I recently watched a documentary about a church right in my neighborhood whose members are mostly gay, lesbian, bisexual, or transgender. The film introduces the members to us first as humans – fragile, tragic, comic, lovable – and part of the body of Christ before telling us the back story about their sexual identities.
We meet Lori, a vivacious woman who faithfully comes to church spaghetti dinners and fall work days, and later we find out she is transgender, meaning she was a man in the past. We meet Dan, a blind pianist and worship leader who loves Mexican food, and we later meet his partner, Sean.
I am still wrestling with what I think about homosexuality and other non-traditional sexualities in the church. What I can agree on is how this church (and the film) handled the fact that we are all sexual creatures with a range of orientations.
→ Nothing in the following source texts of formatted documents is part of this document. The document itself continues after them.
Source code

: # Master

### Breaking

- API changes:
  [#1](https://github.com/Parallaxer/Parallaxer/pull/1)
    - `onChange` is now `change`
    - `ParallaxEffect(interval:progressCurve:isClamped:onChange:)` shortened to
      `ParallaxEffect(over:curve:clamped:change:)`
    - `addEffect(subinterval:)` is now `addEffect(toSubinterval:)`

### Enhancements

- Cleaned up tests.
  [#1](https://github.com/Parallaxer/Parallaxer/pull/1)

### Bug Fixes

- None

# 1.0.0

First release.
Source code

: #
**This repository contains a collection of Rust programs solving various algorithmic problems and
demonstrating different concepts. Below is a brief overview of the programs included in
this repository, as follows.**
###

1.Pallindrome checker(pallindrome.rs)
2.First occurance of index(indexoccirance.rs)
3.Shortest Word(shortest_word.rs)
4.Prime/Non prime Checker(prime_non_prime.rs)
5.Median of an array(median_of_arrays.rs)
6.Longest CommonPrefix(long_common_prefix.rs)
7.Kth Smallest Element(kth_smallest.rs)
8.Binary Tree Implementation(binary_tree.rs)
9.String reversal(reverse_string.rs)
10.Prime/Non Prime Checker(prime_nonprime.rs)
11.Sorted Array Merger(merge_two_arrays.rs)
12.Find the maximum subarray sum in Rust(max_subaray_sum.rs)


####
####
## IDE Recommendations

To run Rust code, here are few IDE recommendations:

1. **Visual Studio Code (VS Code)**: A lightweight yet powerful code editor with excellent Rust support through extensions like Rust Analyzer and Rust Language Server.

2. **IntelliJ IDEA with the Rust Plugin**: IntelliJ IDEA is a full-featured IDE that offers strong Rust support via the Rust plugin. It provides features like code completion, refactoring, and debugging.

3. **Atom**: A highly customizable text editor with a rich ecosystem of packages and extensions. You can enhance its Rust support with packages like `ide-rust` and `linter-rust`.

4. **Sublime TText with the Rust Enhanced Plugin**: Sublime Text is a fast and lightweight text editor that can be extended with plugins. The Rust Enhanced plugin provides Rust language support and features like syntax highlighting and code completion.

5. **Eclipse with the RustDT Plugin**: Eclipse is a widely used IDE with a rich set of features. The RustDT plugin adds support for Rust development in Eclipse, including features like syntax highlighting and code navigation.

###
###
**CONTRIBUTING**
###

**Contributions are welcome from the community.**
The fact that church members were LGBT came second to the fact that they are part of the church and called to love one another and be salt and light in the world. At the same time, sexuality was not relegated to a corner and ignored. It was recognized as a crucial aspect of everyday life and something to be talked about and wrestled with.
We are all sexual creatures. But that is not all that we are. At the core, we are first and foremost God’s beloved handiwork. I think this approach is a healthy and holy way to live as embodied creatures of God and as the church, Christ’s body in the world.
The film is called “New Spirits” and is produced by Heave-Ho Productions.